Copy each line below containing "issued".

[Opening Data supplied section]

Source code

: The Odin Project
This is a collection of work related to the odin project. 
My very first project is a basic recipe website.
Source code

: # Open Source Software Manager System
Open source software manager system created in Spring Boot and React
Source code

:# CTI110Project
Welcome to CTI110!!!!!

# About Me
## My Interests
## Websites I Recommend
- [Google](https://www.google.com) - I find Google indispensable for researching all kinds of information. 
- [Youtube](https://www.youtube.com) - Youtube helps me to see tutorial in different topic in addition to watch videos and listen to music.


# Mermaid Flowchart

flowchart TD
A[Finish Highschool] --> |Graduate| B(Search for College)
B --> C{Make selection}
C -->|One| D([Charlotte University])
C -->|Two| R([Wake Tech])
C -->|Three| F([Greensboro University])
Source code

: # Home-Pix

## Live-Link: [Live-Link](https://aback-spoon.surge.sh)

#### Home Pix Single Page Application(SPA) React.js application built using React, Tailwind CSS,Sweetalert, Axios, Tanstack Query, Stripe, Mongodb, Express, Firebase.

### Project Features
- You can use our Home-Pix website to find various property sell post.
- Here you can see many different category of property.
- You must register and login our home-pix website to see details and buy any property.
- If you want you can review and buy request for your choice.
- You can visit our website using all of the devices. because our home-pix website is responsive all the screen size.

[Closing Data supplied section]
[Opening Data supplied section]

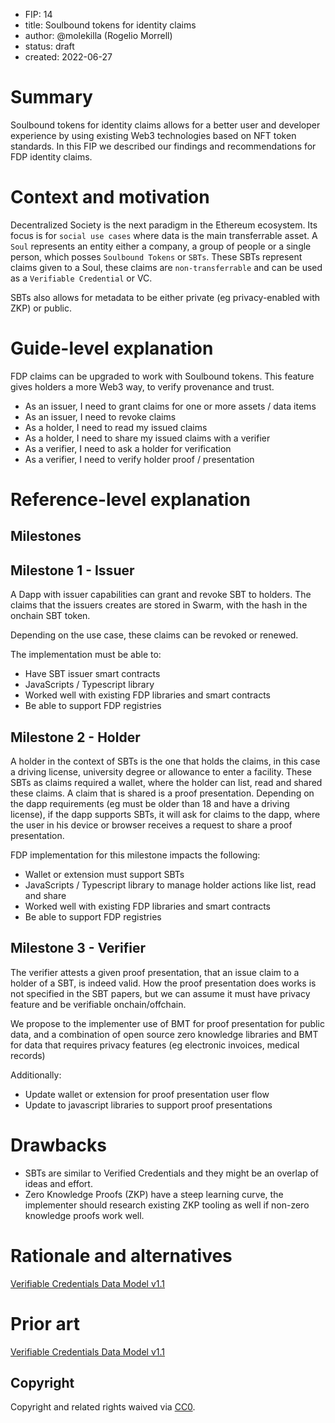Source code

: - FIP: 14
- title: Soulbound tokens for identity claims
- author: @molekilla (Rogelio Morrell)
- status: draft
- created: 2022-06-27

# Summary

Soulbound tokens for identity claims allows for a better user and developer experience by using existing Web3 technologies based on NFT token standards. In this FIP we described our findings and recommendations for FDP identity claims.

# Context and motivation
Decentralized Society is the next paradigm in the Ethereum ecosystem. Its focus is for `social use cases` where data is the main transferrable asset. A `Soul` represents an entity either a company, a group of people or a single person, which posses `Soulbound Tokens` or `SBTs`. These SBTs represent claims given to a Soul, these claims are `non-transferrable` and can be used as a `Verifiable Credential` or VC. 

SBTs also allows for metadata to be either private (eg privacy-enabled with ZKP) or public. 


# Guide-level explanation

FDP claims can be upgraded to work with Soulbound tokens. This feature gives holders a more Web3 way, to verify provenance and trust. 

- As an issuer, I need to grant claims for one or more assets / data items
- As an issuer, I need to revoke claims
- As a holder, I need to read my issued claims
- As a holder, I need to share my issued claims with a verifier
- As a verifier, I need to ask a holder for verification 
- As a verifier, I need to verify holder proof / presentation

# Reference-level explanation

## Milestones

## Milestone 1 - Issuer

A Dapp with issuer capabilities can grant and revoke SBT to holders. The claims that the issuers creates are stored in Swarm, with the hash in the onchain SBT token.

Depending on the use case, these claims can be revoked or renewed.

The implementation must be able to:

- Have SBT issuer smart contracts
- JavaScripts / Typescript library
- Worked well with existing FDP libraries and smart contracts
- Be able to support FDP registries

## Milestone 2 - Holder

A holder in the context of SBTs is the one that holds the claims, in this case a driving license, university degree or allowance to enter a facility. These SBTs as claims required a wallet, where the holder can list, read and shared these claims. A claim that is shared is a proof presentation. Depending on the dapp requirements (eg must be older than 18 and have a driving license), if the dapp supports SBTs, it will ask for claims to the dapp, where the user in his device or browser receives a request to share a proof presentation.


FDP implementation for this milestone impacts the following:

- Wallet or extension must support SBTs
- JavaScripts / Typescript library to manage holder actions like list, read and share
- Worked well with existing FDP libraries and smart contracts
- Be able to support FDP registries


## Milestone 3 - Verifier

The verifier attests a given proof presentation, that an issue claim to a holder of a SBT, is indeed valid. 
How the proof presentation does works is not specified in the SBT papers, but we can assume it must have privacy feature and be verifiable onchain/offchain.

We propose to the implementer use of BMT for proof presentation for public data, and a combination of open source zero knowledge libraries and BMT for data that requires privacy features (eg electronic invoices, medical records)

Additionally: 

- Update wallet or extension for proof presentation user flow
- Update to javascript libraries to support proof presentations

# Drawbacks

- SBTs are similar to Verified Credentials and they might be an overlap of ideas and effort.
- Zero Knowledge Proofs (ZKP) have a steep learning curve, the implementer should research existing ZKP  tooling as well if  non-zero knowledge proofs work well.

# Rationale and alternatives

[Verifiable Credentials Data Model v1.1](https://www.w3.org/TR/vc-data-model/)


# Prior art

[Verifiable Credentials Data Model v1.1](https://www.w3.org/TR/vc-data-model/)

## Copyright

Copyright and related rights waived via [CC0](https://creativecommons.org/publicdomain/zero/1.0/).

[Closing Data supplied section]
[Opening Data supplied section]

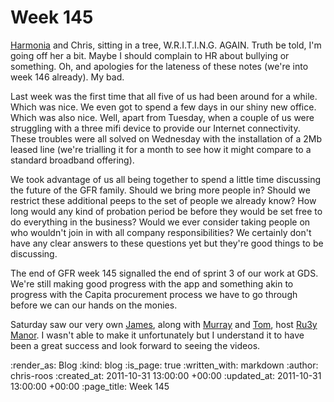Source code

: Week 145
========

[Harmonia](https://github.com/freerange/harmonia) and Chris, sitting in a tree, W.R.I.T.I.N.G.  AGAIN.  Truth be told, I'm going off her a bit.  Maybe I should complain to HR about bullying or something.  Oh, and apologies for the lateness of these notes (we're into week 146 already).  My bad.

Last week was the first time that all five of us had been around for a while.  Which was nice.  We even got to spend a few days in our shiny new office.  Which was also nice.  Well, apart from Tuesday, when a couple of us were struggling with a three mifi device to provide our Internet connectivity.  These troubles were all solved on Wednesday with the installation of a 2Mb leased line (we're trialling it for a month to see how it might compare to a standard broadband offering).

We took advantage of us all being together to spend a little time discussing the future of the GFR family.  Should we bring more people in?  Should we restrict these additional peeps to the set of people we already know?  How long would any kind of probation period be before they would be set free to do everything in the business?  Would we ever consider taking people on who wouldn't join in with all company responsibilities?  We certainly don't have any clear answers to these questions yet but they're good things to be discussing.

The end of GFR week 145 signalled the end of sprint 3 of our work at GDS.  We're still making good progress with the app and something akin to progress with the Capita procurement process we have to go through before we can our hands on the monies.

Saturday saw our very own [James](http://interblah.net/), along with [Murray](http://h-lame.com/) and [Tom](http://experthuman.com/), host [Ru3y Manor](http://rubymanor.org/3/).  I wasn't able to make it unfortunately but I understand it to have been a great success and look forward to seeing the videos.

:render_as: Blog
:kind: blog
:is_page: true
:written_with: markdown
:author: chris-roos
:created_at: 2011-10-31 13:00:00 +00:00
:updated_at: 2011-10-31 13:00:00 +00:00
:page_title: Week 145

[Closing Data supplied section]

• _Output for this exercise_
- As a holder, I need to read my issued claims
- As a holder, I need to share my issued claims with a verifier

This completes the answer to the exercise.